Like many of my cohort, I am in deep denial with respect to my chronological age. In my head, I am in my early forties, officially grownup but still able to stay out way too late on a school night without dire consequences. The money the government sends me every month tells a different story. Which probably explains a couple of things that have happened lately.
One is that I have started doing jigsaw puzzles. I am not exactly sure when this happened, sometime last summer I think, but there is now always a jigsaw puzzle at some stage of completion on the far end of the long dining table. At the beginning, I flexed my muscles with a few 500-piece versions, but am now regularly wrangling 1000 evil bits into pictures of moose, Irish doors, cats in a candy store, and bookstore shelves. In my own defense, this only happens at the cottage, and I try not to spend more than five or six hours at a stretch wasting my time in this manner, because I have also acquired another time waster: crossword puzzles.

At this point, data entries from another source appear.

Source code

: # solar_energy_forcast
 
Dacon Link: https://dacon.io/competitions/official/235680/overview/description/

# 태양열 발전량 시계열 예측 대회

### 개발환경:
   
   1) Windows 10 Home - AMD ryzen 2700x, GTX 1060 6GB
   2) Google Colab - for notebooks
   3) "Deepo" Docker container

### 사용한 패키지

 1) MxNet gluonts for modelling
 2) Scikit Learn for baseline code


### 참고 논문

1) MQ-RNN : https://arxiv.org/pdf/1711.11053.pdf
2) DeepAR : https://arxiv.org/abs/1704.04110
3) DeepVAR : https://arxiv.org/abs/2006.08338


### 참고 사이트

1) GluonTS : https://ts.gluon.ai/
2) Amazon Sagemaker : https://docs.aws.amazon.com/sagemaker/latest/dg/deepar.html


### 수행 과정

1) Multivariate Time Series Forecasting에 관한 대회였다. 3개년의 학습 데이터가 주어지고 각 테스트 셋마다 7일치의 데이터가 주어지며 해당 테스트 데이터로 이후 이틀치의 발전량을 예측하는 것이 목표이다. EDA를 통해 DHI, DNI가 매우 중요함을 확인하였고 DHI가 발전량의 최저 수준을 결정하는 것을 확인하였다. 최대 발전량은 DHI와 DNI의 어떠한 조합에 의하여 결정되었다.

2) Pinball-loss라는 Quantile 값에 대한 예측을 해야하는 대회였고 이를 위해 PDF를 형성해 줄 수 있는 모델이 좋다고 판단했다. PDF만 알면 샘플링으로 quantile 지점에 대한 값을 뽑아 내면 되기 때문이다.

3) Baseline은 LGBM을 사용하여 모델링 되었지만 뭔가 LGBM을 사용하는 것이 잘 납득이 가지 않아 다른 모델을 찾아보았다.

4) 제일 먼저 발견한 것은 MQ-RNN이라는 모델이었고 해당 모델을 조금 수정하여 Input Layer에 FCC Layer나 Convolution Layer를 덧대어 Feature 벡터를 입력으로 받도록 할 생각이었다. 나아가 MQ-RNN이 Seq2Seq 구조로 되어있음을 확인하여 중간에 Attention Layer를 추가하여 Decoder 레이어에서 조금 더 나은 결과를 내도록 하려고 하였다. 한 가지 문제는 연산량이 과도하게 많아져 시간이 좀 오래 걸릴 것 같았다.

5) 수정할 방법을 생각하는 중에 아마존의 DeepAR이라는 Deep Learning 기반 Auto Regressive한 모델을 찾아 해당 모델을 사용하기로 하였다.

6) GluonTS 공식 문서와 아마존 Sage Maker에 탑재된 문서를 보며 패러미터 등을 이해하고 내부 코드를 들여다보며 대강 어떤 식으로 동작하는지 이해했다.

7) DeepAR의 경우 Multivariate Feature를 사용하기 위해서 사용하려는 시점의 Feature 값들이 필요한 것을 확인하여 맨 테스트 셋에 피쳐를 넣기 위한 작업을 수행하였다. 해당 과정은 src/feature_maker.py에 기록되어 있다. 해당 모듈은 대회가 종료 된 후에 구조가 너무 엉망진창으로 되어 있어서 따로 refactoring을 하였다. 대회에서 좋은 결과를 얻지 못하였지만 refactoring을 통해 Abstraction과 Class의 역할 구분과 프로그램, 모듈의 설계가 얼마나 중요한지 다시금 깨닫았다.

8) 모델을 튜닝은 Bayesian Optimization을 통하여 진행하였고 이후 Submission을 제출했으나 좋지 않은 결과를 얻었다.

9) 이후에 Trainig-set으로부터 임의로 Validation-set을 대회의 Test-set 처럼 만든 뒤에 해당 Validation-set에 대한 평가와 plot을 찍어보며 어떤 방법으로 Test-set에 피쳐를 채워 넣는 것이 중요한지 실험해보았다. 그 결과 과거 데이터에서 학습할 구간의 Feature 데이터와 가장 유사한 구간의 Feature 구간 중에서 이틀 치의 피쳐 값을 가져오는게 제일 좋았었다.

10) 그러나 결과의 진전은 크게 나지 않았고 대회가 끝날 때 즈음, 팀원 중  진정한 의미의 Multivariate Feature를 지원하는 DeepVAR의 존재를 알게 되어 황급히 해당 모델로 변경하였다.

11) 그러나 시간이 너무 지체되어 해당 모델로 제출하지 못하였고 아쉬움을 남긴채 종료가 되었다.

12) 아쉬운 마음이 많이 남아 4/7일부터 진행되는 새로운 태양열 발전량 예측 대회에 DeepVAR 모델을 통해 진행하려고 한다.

Let me explain. I have a subscription to The New Yorker. I like The New Yorker because of the cartoons (of course) and because there is lots to read (although sometimes it leans a little too far into U.S.-centric topics like heat waves in Portland and the school shooting du jour). There is so much to read that frequently I do not make my way through one week’s offering before the next arrives. This is not a problem because I can leave them in a precariously tall pile on an end table at the cottage and graze through them on a rainy day. The New Yorker has recently added a new feature. There is now a crossword puzzle on the page after the Cartoon Caption Contest. I don’t remember the exact moment when I picked up a pen (Not a pencil. I do have some semblance of dignity) and began to idly fill in the answers to clues. It took me about an hour to finish the whole thing. Maybe not completely correctly, but there was a letter in each square that required one. A sense of satisfaction ensued.

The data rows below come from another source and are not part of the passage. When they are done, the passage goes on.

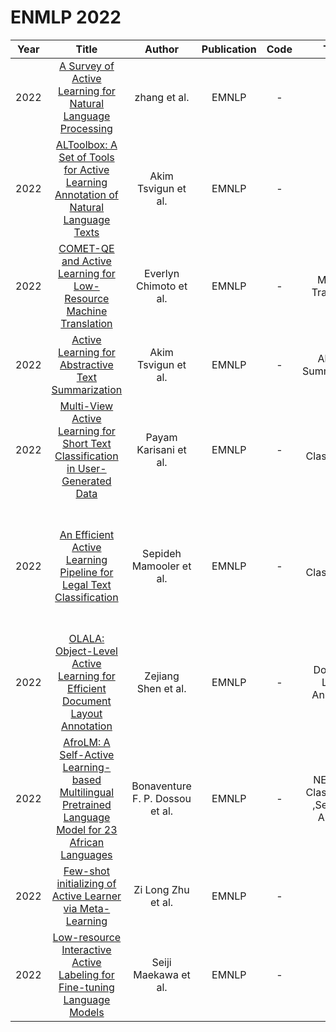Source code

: # ENMLP 2022

| Year |                                                       Title                                                       |   Author    | Publication | Code | Tasks | Notes | Datasets| Notions |
|:----:|:-----------------------------------------------------------------------------------------------------------------:|:-----------:|:-----------:|:----:|:----:|:-----:|:-----:|:-----:|
| 2022 |   [A Survey of Active Learning for Natural Language Processing](https://aclanthology.org/2022.emnlp-main.414/)    |zhang et al. |    EMNLP    |  -   |      |       |       |     A Survey of Active Learning for Natural Language Processing  |
| 2022 | [ALToolbox: A Set of Tools for Active Learning Annotation of Natural Language Texts](https://aclanthology.org/2022.emnlp-demos.41/) |   Akim Tsvigun et al.    |    EMNLP    |-  |      |       |       |  ALToolbox: A Set of Tools for Active Learning Annotation     |
| 2022 | [COMET-QE and Active Learning for Low-Resource Machine Translation](https://aclanthology.org/2022.findings-emnlp.348/) |   Everlyn Chimoto et al.    |    EMNLP    | -  |   Machine Translation   |   `COMET-QE`, `transformer-based NMT`, `None`, `PT+FT`, `Hard`    |   Kinyarwanda, Spanish and Swahili to English    |  Low-Resource Machine Translation     |
| 2022 | [Active Learning for Abstractive Text Summarization](https://aclanthology.org/2022.findings-emnlp.377/) | Akim Tsvigun  et al.    |    EMNLP    |-  |   Abstract Summarization   | `diversity principles`, `BART/PEGASUS`, `None`, `PT+FT`, `Hard`      |    AESLC, PubMed, WikiHow   |       |
| 2022 | [Multi-View Active Learning for Short Text Classification in User-Generated Data](https://aclanthology.org/2022.findings-emnlp.481/) | Payam Karisani  et al.    |    EMNLP    |-  |   Text Classification   | `query-by-committee `, `BERT`,    `multi-view`, `PT+FT`, `Hard`  |    Product, Rumour, ADR, Observation   |       |
| 2022 | [An Efficient Active Learning Pipeline for Legal Text Classification](https://aclanthology.org/2022.nllp-1.32/) |  Sepideh Mamooler et al.    |    EMNLP    |-  |   Text Classification   |     `clustering`,  `BERT+RoBERTa`,` continue pre- training+knowledge distillation `, `PT+FT`, `Hard`  | Contract-NLI, LEDGAR  |    unstable during fine-tuning with small datasets, and their embeddings are not semantically meaningful   |
| 2022 | [OLALA: Object-Level Active Learning for Efficient Document Layout Annotation](https://aclanthology.org/2022.nlpcss-1.19/) |   Zejiang Shen et al.    |    EMNLP    |-  |      Document Layout Annotation | `most ambiguous regions`, `ResNet-50`, `None`, `PT+FT`, `Hard`      |  PubLayNet, PRImA, HJ Dataset     |       |
| 2022 | [AfroLM: A Self-Active Learning-based Multilingual Pretrained Language Model for 23 African Languages](https://aclanthology.org/2022.sustainlp-1.11/) |  Bonaventure F. P. Dossou et al.    |    EMNLP    |-  |  NEW, Text Classification ,Sentiment Analysis    | `Any`, `XLM-RoBERTa`, `None` ,`PT+FT`, `Hard`      |  MasakhaNER dataset, from (Hedderich et al., 2020), Movies, Twitter     |       |
| 2022 | [Few-shot initializing of Active Learner via Meta-Learning](https://aclanthology.org/2022.findings-emnlp.80/) |  Zi Long Zhu et al.    |    EMNLP    |-  |      |       |       |       |
| 2022 | [Low-resource Interactive Active Labeling for Fine-tuning Language Models](https://aclanthology.org/2022.findings-emnlp.235/) |  Seiji Maekawa et al.    |    EMNLP    |-  |      |       |       |       |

At that point, I began to wonder if there was money to be made in being a crossword prodigy, since my very first one was done and dusted in record time. I was even able to instantly recall the “2016 movie musical with a dance number in the Griffith Observatory” even though that was six years ago and sometimes things that happened last week are less than crisp around the edges. Anyhow, Mr. Google tells me there is an American Crossword Puzzle Tournament every year. The grand prize is $3,000 U.S., easily $100,000 Canadian these days. There are age categories at the ACPT: juniors (25 and under), fifties (50 to 59), sixties (60 to 69), seventies (70 to 79), and seniors (80 plus). While I am relieved to not be classified as a senior, there is something a little disconcerting about these classifications. Unless you are under 25 and probably trying to be ironic, you must be in your fifties to even be allowed to participate. This is clearly not a club to which I aspire to be a member.
Then I noticed the subtitle at the top of the crossword page. It said A beginner-friendly puzzle, which implies that even beginners are supposed to know the name of the “Puccini opera whose title character is an opera singer.” Evidently, The New Yorker is dangling a gateway drug to dupe people like me into thinking crossword puzzles are fun. And age appropriate. Luckily, I uncovered their plot before I fell prey.
But please do your part to help me out. If I start mentioning going to the bingo hall, you know what to do. Call 911. Immediately. Because clearly I have lost my mind.